**WORK REQUEST**
Among the entries below, take the line with "1.1、通过给 this.state 赋值对象来初始化内部的state；" and the line with "7、更新：component", and output them and every line between them exactly, with nothing else.

Items from a data source
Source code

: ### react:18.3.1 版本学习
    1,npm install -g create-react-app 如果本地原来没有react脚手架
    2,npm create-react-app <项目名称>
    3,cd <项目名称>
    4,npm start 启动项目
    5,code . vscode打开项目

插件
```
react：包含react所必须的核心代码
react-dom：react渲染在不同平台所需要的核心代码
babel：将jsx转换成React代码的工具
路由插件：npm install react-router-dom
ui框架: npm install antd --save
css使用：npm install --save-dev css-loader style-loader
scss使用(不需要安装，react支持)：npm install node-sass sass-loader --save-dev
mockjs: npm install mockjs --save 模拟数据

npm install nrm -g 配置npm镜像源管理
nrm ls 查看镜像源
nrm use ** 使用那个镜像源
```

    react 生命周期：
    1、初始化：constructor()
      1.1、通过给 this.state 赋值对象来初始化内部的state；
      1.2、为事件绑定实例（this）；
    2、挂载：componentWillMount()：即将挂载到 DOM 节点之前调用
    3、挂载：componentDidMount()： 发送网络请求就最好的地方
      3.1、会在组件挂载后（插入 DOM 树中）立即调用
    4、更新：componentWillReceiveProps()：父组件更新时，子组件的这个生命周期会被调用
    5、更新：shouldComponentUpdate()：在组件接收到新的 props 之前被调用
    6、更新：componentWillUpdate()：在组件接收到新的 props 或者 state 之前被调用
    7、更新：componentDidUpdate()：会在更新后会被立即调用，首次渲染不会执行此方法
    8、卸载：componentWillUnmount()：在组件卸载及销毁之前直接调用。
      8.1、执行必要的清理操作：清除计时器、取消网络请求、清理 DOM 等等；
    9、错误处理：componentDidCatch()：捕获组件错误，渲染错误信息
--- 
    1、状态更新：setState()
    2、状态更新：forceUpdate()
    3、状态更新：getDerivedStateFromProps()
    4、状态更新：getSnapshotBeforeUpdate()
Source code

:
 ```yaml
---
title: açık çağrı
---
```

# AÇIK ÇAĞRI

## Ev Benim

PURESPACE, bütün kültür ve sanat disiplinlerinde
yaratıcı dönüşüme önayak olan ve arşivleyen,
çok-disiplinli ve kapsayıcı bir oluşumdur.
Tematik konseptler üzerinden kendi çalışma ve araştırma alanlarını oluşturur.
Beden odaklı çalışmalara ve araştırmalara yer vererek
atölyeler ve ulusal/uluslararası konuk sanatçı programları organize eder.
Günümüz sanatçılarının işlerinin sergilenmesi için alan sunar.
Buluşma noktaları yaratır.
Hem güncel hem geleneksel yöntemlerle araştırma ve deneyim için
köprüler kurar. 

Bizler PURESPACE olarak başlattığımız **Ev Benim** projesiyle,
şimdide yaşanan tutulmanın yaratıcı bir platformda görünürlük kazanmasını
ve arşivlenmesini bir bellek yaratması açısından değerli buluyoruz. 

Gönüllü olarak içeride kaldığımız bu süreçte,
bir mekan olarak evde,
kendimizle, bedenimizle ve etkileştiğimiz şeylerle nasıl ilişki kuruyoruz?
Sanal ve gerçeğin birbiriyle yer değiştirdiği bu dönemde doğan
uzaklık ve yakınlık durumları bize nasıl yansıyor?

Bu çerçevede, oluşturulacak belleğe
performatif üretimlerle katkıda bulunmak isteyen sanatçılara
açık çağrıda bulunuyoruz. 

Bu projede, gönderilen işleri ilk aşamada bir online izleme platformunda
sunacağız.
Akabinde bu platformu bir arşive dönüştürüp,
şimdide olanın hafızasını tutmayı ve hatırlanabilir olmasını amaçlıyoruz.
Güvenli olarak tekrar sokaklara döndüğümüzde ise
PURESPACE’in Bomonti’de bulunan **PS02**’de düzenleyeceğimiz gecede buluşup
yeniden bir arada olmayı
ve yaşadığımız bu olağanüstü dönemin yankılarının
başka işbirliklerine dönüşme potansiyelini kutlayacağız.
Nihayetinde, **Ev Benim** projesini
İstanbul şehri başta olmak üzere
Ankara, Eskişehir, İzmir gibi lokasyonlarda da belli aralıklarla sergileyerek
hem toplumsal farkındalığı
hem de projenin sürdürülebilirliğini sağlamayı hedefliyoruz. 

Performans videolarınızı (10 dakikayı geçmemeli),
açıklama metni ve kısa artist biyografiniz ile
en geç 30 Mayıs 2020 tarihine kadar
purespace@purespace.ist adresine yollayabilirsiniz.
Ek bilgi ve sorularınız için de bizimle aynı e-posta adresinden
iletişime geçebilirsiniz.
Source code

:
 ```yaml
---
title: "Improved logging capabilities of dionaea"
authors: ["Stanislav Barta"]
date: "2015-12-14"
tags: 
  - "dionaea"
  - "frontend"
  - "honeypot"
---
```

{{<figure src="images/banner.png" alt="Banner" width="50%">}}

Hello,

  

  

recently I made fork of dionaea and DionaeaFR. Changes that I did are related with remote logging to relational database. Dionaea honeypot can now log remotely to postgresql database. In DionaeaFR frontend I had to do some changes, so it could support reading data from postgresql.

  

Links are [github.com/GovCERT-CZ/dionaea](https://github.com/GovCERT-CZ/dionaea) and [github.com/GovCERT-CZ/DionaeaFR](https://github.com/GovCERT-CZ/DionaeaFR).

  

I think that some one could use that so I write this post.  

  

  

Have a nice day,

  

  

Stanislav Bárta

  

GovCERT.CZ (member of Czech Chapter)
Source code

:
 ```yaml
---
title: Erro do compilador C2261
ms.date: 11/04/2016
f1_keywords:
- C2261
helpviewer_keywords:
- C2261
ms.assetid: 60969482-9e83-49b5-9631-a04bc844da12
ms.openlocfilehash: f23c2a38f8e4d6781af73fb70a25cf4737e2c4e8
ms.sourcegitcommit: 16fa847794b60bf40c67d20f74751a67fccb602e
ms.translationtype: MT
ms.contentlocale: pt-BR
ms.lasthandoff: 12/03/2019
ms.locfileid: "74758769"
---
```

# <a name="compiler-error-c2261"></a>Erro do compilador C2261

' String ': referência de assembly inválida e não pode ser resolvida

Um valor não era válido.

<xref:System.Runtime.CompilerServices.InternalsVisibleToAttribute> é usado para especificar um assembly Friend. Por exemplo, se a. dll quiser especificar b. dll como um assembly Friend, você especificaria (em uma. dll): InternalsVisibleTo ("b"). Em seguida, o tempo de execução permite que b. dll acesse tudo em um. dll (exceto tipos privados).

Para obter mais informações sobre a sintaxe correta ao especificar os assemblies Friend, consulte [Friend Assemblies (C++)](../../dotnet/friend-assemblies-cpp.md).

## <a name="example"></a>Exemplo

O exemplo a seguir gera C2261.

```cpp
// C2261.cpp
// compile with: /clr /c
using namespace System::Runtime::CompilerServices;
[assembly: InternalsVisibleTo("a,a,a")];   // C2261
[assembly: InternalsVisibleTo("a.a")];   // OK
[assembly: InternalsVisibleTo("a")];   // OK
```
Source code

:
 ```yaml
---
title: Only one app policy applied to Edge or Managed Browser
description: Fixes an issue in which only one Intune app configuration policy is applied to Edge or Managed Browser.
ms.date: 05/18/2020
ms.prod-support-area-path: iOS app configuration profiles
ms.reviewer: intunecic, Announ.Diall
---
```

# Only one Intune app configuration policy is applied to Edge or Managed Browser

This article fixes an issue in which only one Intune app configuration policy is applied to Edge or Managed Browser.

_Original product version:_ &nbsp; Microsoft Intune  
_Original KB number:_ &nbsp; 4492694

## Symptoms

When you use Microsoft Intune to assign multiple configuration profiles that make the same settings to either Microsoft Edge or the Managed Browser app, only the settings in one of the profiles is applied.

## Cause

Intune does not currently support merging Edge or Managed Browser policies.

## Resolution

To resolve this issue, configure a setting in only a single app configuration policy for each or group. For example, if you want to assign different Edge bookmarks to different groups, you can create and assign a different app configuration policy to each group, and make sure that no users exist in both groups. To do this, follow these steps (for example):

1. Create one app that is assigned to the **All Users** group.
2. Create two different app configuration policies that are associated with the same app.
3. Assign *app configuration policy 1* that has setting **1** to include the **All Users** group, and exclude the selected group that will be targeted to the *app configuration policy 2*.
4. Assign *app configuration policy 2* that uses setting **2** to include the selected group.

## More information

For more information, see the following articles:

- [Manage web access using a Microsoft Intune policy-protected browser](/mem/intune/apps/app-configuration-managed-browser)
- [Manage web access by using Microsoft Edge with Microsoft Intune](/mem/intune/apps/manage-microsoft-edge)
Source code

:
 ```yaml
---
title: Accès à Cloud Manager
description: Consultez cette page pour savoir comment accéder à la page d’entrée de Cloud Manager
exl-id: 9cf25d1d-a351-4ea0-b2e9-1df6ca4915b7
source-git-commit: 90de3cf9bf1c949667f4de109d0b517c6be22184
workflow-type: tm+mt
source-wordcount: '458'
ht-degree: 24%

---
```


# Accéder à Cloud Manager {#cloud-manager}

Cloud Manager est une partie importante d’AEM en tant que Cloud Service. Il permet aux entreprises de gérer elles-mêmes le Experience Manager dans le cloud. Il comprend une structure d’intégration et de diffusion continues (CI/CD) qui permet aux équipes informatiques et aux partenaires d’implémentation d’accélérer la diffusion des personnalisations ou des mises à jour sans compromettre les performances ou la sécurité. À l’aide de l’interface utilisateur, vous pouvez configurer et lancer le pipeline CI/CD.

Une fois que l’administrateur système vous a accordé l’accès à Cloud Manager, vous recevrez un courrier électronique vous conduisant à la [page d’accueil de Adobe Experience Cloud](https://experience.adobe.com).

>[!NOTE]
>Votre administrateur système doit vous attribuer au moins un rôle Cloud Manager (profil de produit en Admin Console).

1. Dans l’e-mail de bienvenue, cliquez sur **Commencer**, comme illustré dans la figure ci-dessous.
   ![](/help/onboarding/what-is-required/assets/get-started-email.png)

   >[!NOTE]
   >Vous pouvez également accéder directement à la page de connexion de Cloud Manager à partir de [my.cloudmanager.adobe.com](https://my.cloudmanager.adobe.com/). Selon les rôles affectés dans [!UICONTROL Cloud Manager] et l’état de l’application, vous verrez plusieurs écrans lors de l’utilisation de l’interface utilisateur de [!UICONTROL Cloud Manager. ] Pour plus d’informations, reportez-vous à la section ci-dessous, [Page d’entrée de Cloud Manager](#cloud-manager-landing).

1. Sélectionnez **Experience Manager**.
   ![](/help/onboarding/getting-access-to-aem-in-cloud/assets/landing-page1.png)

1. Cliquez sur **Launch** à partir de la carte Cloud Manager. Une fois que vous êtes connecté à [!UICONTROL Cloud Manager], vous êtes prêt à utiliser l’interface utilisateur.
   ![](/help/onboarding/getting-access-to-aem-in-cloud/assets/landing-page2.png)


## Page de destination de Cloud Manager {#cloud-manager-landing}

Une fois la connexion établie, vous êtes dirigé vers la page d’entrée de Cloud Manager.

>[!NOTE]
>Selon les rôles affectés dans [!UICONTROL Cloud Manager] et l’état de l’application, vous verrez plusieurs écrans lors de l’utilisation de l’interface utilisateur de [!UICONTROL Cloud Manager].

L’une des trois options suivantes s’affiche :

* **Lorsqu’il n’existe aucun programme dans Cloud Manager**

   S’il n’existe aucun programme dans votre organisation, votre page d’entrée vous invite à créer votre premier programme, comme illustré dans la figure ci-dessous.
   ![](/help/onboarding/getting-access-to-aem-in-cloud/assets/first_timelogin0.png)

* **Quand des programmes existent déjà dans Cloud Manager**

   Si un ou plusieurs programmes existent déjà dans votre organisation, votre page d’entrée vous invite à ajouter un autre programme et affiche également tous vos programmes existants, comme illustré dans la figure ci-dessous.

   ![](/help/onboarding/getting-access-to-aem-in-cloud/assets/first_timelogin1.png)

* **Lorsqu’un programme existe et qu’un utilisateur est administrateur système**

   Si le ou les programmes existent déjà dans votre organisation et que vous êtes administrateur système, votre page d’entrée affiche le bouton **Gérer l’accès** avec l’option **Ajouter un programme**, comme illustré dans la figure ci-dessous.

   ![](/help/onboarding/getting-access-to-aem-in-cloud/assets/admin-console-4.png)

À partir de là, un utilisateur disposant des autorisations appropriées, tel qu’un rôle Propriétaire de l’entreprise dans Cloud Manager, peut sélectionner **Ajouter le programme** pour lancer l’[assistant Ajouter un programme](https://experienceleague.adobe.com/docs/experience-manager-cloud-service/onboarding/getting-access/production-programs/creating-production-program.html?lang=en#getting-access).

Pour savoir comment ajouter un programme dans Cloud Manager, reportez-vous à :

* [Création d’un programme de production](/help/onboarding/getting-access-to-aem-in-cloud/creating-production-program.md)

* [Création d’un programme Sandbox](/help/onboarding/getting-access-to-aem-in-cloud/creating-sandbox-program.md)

**ANSWER SECTION**
      1.1、通过给 this.state 赋值对象来初始化内部的state；
      1.2、为事件绑定实例（this）；
    2、挂载：componentWillMount()：即将挂载到 DOM 节点之前调用
    3、挂载：componentDidMount()： 发送网络请求就最好的地方
      3.1、会在组件挂载后（插入 DOM 树中）立即调用
    4、更新：componentWillReceiveProps()：父组件更新时，子组件的这个生命周期会被调用
    5、更新：shouldComponentUpdate()：在组件接收到新的 props 之前被调用
    6、更新：componentWillUpdate()：在组件接收到新的 props 或者 state 之前被调用
    7、更新：componentDidUpdate()：会在更新后会被立即调用，首次渲染不会执行此方法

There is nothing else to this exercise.